Parihaka reserves right to choose own destiny

By Kelvin McDonald
Pictured: Destiny Church's Bishop Brian Tamaki at a rally for indigenous justice in Wellington.

The Parihaka Papakainga Trust has moved to distance itself from Destiny Church after online posts by the church were criticised for allegedly encouraging the perception that its views were endorsed by the Parihaka community.  

Last Saturday members of the Destiny Church 'Man Up' nationwide tour were welcomed onto Parihaka Pā, filming the event and taking pictures which were later posted on social media.

In a statement, PPT chairperson Tina Mason says the filming and online promotion of the powhiri was "a key difference" to the thousands of manuhiri who traditionally visit the historic community to pay their respects. 

Mason says, "Destiny Church visited Parihaka as do many other groups.  This does not imply any connection or support of positions taken by the Church."
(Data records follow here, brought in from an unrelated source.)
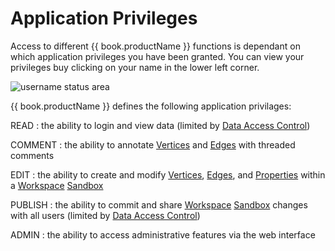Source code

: # Application Privileges

Access to different {{ book.productName }} functions is dependant on which application
privileges you have been granted. You can view your privileges buy
clicking on your name in the lower left corner.

![username status area](images/username-status-area.png)

{{ book.productName }} defines the following application privilages:

READ
: the ability to login and view data (limited by [Data Access Control](data-access-control.md))

COMMENT
: the ability to annotate [Vertices](vertices.md) and [Edges](edges.md) with threaded comments

EDIT
: the ability to create and modify [Vertices](vertices.md), [Edges](edges.md), and [Properties](properties.md) within a [Workspace](workspaces.md) [Sandbox](sandboxing.md)

PUBLISH
: the ability to commit and share [Workspace](workspaces.md) [Sandbox](sandboxing.md) changes with all users (limited by [Data Access Control](data-access-control.md))

ADMIN
: the ability to access administrative features via the web interface
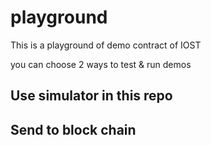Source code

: # playground

This is a playground of demo contract of IOST

you can choose 2 ways to test & run demos

## Use simulator in this repo

## Send to block chain
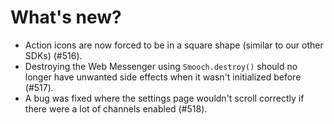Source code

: # What's new?

- Action icons are now forced to be in a square shape (similar to our other SDKs) (#516).
- Destroying the Web Messenger using `Smooch.destroy()` should no longer have unwanted side effects when it wasn't initialized before (#517).
- A bug was fixed where the settings page wouldn't scroll correctly if there were a lot of channels enabled (#518).
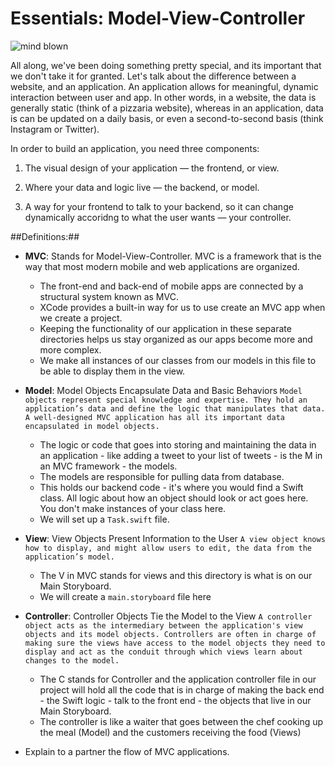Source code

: # Essentials: Model-View-Controller


![mind blown](http://i.giphy.com/1gUxB3UbATEvS.gif)


All along, we've been doing something pretty special, and its important that we don't take it for granted.  Let's talk about the difference between a website, and an application.  An application allows for meaningful, dynamic interaction between user and app.  In other words, in a website, the data is generally static (think of a pizzaria website), whereas in an application, data is can be updated on a daily basis, or even a second-to-second basis (think Instagram or Twitter).  

In order to build an application, you need three components:

1. The visual design of your application — the frontend, or view.

2. Where your data and logic live — the backend, or model.

3. A way for your frontend to talk to your backend, so it can change dynamically accoridng to what the user wants — your controller.


##Definitions:##

+ **MVC**: Stands for Model-View-Controller. MVC is a framework that is the way that most modern mobile and web applications are organized.
  * The front-end and back-end of mobile apps are connected by a structural system known as MVC.
  * XCode provides a built-in way for us to use create an MVC app when we create a project.  
  * Keeping the functionality of our application in these separate directories helps us stay organized as our apps       become more and more complex.
  * We make all instances of our classes from our models in this file to be able to display them in the view.

+ **Model**: Model Objects Encapsulate Data and Basic Behaviors
`Model objects represent special knowledge and expertise. They hold an application’s data and define the logic that manipulates that data. A well-designed MVC application has all its important data encapsulated in model objects.`
  * The logic or code that goes into storing and maintaining the data in an application - like adding a tweet to your     list of tweets - is the M in an MVC framework - the models.
  * The models are responsible for pulling data from database.
  * This holds our backend code - it's where you would find a Swift class. All logic about how an object should look     or act goes here. You don't make instances of your class here.
  * We will set up a `Task.swift` file.

+ **View**: View Objects Present Information to the User
`A view object knows how to display, and might allow users to edit, the data from the application’s model.`
  * The V in MVC stands for views and this directory is what is on our Main Storyboard.
  * We will create a  `main.storyboard` file here



+ **Controller**:  Controller Objects Tie the Model to the View
`A controller object acts as the intermediary between the application's view objects and its model objects. Controllers are often in charge of making sure the views have access to the model objects they need to display and act as the conduit through which views learn about changes to the model.`
  * The C stands for Controller and the application controller file in our project will hold all the code that is in     charge of making the back end - the Swift logic - talk to the front end - the objects that live in our Main          Storyboard.
  * The controller is like a waiter that goes between the chef cooking up the meal (Model) and the customers             receiving the food (Views)



+ Explain to a partner the flow of MVC applications.

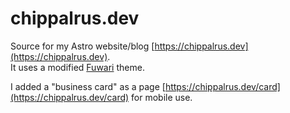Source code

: # chippalrus.dev
Source for my Astro website/blog [https://chippalrus.dev](https://chippalrus.dev).  
It uses a modified [Fuwari](https://github.com/saicaca/fuwari) theme.  

I added a "business card" as a page [https://chippalrus.dev/card](https://chippalrus.dev/card) for mobile use.
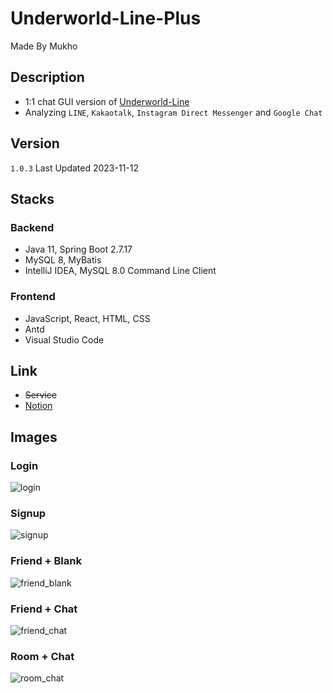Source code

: # Underworld-Line-Plus

Made By Mukho

## Description

- 1:1 chat GUI version of [Underworld-Line](https://github.com/mukhoplus/Underworld-Line)
- Analyzing `LINE`, `Kakaotalk`, `Instagram Direct Messenger` and `Google Chat`

## Version

`1.0.3` Last Updated 2023-11-12

## Stacks

### Backend

- Java 11, Spring Boot 2.7.17
- MySQL 8, MyBatis
- IntelliJ IDEA, MySQL 8.0 Command Line Client

### Frontend

- JavaScript, React, HTML, CSS
- Antd
- Visual Studio Code

## Link

- ~~Service~~
- [Notion](https://boom-dead-1ee.notion.site/Underworld-LINE-Plus-f0486d63b4344258af8a3fa68ace88f6?pvs=4)

## Images

### Login

![login](https://file.notion.so/f/f/b9443472-4bdd-4519-ade5-40fe7ecaedb7/4388b208-7ddb-48e5-b6e7-1d965a02bea8/login.png?id=24d975bf-2339-4b71-b6dd-794f7ffb2bd5&table=block&spaceId=b9443472-4bdd-4519-ade5-40fe7ecaedb7&expirationTimestamp=1699711200000&signature=yxRDbpKvZyq9DGxW1E-XLhv3MVUM_VTYnmsXohluS6A&downloadName=login.png)

### Signup

![signup](https://file.notion.so/f/f/b9443472-4bdd-4519-ade5-40fe7ecaedb7/5b38ac2b-26e0-4c6f-90bd-a4a5a32413a8/signup.png?id=f4323b84-b63b-4c10-91a6-924b3d8ea720&table=block&spaceId=b9443472-4bdd-4519-ade5-40fe7ecaedb7&expirationTimestamp=1699711200000&signature=Z2ej_a9ebaayaErlAOmk0oKWk9596CMPqvyIqMXGcP4&downloadName=signup.png)

### Friend + Blank

![friend_blank](https://file.notion.so/f/f/b9443472-4bdd-4519-ade5-40fe7ecaedb7/ce37b93c-2880-4c5c-917a-79790f240d88/friend_blank.png?id=31e28dc6-464f-42a0-aa59-0e87e3c23118&table=block&spaceId=b9443472-4bdd-4519-ade5-40fe7ecaedb7&expirationTimestamp=1699711200000&signature=JAR7w0j1EGVfDHYhmBmL3VfcUoJVtseC-zbBuo5YubU&downloadName=friend_blank.png)

### Friend + Chat

![friend_chat](https://file.notion.so/f/f/b9443472-4bdd-4519-ade5-40fe7ecaedb7/22df9ba4-3d67-470c-9404-7fa012a125bc/friend_chat.png?id=deeca105-a52c-4d4b-92df-065a8929e9a6&table=block&spaceId=b9443472-4bdd-4519-ade5-40fe7ecaedb7&expirationTimestamp=1699711200000&signature=8UES2L6vRPE07BM655X18QL7sUTof8aP79R4aPvgpr0&downloadName=friend_chat.png)

### Room + Chat

![room_chat](https://file.notion.so/f/f/b9443472-4bdd-4519-ade5-40fe7ecaedb7/72d14c90-c578-410a-9b4b-eaa6f187d394/room_chat.png?id=b54c2191-64a4-43f1-a5eb-d7a680b27a7c&table=block&spaceId=b9443472-4bdd-4519-ade5-40fe7ecaedb7&expirationTimestamp=1699711200000&signature=80sAJOATyuMYVhEJN_qZyQ0uLU4mb_oJif2leYu05Uc&downloadName=room_chat.png)
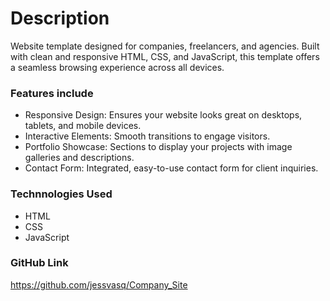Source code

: # Description
Website template designed for companies, freelancers, and agencies. Built with clean and responsive HTML, CSS, and JavaScript, this template offers a seamless browsing experience across all devices. 

### Features include
- Responsive Design: Ensures your website looks great on desktops, tablets, and mobile devices.
- Interactive Elements: Smooth transitions to engage visitors.
- Portfolio Showcase: Sections to display your projects with image galleries and descriptions.
- Contact Form: Integrated, easy-to-use contact form for client inquiries.

### Technnologies Used 
- HTML
- CSS
- JavaScript

### GitHub Link
https://github.com/jessvasq/Company_Site
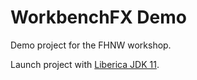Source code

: # WorkbenchFX Demo

Demo project for the FHNW workshop.

Launch project with [Liberica JDK 11](https://bell-sw.com/pages/downloads/#/java-11-lts).
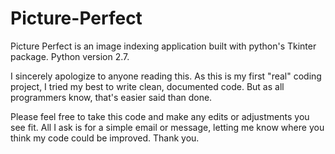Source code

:# Picture-Perfect
Picture Perfect is an image indexing application built with python's Tkinter package. Python version 2.7. 

I sincerely apologize to anyone reading this. As this is my first "real" coding project, I tried my best to write clean, documented code.
But as all programmers know, that's easier said than done. 

Please feel free to take this code and make any edits or adjustments you see fit. All I ask is for a simple email or message, letting me know
where you think my code could be improved. Thank you.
The PPT emphasised that it had no intention of being caught up in raru about the political views of visitors.

"We will not, under any circumstances, be drawn into a debate over comments made or positions taken by any of the visitors to Parihaka."

Te Ao spoke to a Destiny Church representative who said the organisation did not mean to intentionally offend anyone and were not aware the marae whānui would take offence when they posted on social media.